** SOURCE DATA **
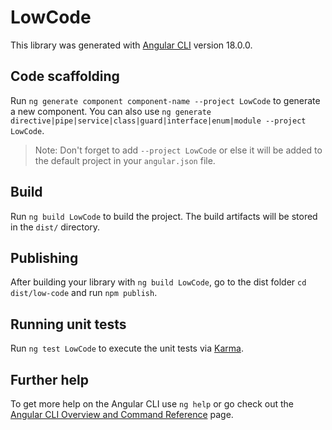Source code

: # LowCode

This library was generated with [Angular CLI](https://github.com/angular/angular-cli) version 18.0.0.

## Code scaffolding

Run `ng generate component component-name --project LowCode` to generate a new component. You can also use `ng generate directive|pipe|service|class|guard|interface|enum|module --project LowCode`.
> Note: Don't forget to add `--project LowCode` or else it will be added to the default project in your `angular.json` file. 

## Build

Run `ng build LowCode` to build the project. The build artifacts will be stored in the `dist/` directory.

## Publishing

After building your library with `ng build LowCode`, go to the dist folder `cd dist/low-code` and run `npm publish`.

## Running unit tests

Run `ng test LowCode` to execute the unit tests via [Karma](https://karma-runner.github.io).

## Further help

To get more help on the Angular CLI use `ng help` or go check out the [Angular CLI Overview and Command Reference](https://angular.dev/tools/cli) page.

** EXERCISE DIRECTIONS **
Restate the lines of the records exactly, starting at the first and stopping after the line with "generate component component-name". Leave out any picture.

** EXERCISE RESPONSE **
Source code

: # LowCode

This library was generated with [Angular CLI](https://github.com/angular/angular-cli) version 18.0.0.

## Code scaffolding

Run `ng generate component component-name --project LowCode` to generate a new component. You can also use `ng generate directive|pipe|service|class|guard|interface|enum|module --project LowCode`.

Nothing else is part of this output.